Oben ein tiefblauer Himmel, ausgespannt so weit das Auge reicht, unten das Meer mit seinen halb grünen, halb blauen Wogen, aus ihnen emporsteigend ein von üppiger Farbenpracht übergossenes Eiland – das ist Cuba, die Perle der Antillen, der letzte Edelstein, der der Krone Spanien aus dem reichen Diadem der ehemaligen Besitzungen in Amerika blieb. Unter unserm bleichen nordischen Himmel suchen wir vergeblich nach Farben, um eine der reizendsten Spannen der Erde auszumalen, eine Spanne der Erde, bei deren Schilderung selbst die üppige Phantasie der Südländer zur gemeinen Prosa wird.

Cuba ist jedoch nicht nur das reizendste Kleinod der Antillen, welche mit den Bahama-Inseln die Hauptgruppen Westindiens bilden, sondern es nimmt auch seinem Umfang nach den ersten Rang in den Inseln ein, welche geschlossen aneinander vor dem mexikanischen Meerbusen liegen. Cuba ist der Schlüssel zu Mexiko. Bei einem Flächeninhalte von circa 2200 Q.-M. dehnt es sich in einer Länge von 136 Meilen bei einer nur mittlern Breite von 15 Meilen aus. Die Küste ist reich an bequemen Ankerplätzen und Baien, während die Höhenzüge im Innern sich stellenweise bis an 8000 Fuß über die Meeresfläche erheben. Von den verschiedenen Hügelketten ergießen sich den Küsten zu zahlreiche Gewässer, von denen jedoch nur die wenigsten schiffbar sind. Mit edeln Metallen ist Cuba nicht gesegnet; seine Goldfelder liegen nicht unter, sondern über der Erde, aus welcher Taback, Zucker, Kaffee, Baumwolle, Cacao, Indigo, Reis, Mais und alle Südfrüchte in üppiger Fülle gedeihen. Die Thierwelt unterscheidet sich nicht von der europäischen. An der Grenze der Tropenzone gelegen hat Cuba schon alle Annehmlichkeiten des tropischen Klima’s, ohne dessen Beschwerden ausgesetzt zu sein. Der hügelige Charakter des Landes und die frischen Seewinde mäßigen die Hitze, gleichwohl werden die Küstengegenden mehr oder weniger von dem gelben Fieber heimgesucht, das seine Opfer hauptsächlich unter den Fremden herausliest.

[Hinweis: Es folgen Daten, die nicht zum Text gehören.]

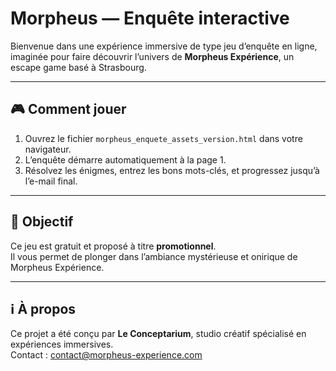 # Morpheus — Enquête interactive

Bienvenue dans une expérience immersive de type jeu d’enquête en ligne, imaginée pour faire découvrir l’univers de **Morpheus Expérience**, un escape game basé à Strasbourg.

---

## 🎮 Comment jouer

1. Ouvrez le fichier `morpheus_enquete_assets_version.html` dans votre navigateur.
3. L’enquête démarre automatiquement à la page 1.
4. Résolvez les énigmes, entrez les bons mots-clés, et progressez jusqu’à l’e-mail final.

---

## 🧠 Objectif

Ce jeu est gratuit et proposé à titre **promotionnel**.  
Il vous permet de plonger dans l’ambiance mystérieuse et onirique de Morpheus Expérience.

---

## ℹ️ À propos

Ce projet a été conçu par **Le Conceptarium**, studio créatif spécialisé en expériences immersives.  
Contact : contact@morpheus-experience.com
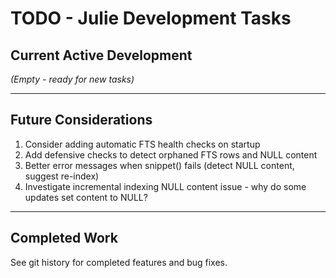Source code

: # TODO - Julie Development Tasks

## Current Active Development

_(Empty - ready for new tasks)_

---

## Future Considerations

1. Consider adding automatic FTS health checks on startup
2. Add defensive checks to detect orphaned FTS rows and NULL content
3. Better error messages when snippet() fails (detect NULL content, suggest re-index)
4. Investigate incremental indexing NULL content issue - why do some updates set content to NULL?

---

## Completed Work

See git history for completed features and bug fixes.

Die Hauptstadt Cuba’s, der Sitz des Generalkapitäns und aller höhern Behörden ist Havanna, von den Spaniern San-Cristobal de la Habanna genannt, an einer Bai der Nordwestküste im blühendsten Theile der Insel gelegen, umringt von einem Kranze prachtvoller Landhäuser und Ortschaften, die zwischen Kaffeepflanzungen, feenhaften Gärten und riesigen Palmenalleen wie hingezaubert hervortauchen. Die Stadt selbst ist regelmäßig gebaut, doch sind die Straßen eng und schlecht gepflastert, auch zeichnet sich keins der öffentlichen Gebäude, selbst nicht die Kathedrale, welche seit 1796 die Ueberreste des Entdeckers von Amerika umschließt, durch besondere Pracht aus, wohingegen die Kaufläden, Kaffeehäuser und Conditoreien mit desto größerm Luxus ausgestattet sind. Bei dem Reichthum der Bevölkerung, der durch den hier getriebenen großartigen Handel, jährlich laufen ca. 2000 Schiffe ein, entstanden ist, durchdringt dieser Luxus überhaupt alle Verhältnisse und entspricht außerdem der blendend üppigen Phantasie der Havannesen. An seine jetzige Stelle wurde Havanna 1519 verlegt, nachdem es vier Jahre früher erst an der Südküste auf einem höchst ungesunden Punkte gegründet worden war. Die gegenwärtige Stelle empfahl der sichere und geräumige, von einer Bai gebildete Hafen, in welchem tausend Schiffe Platz haben und zu welchem als Eingang ein 4500 Fuß langer und 1000 bis 1200 Fuß breiter Kanal führt. Dieser Eingang wird von starken Festungswerken vertheidigt, darunter die Forts Morro mit Leuchtthurm und Cabanas jenseits und San Salvador de la Punta diesseits der Stadt (s. die Abbildung). Die Stadt zählt etwa 130,000 Einwohner, welche durchschnittlich auf einer höhern Bildungsstufe stehen, als dies sonst im spanischen Amerika der Fall ist.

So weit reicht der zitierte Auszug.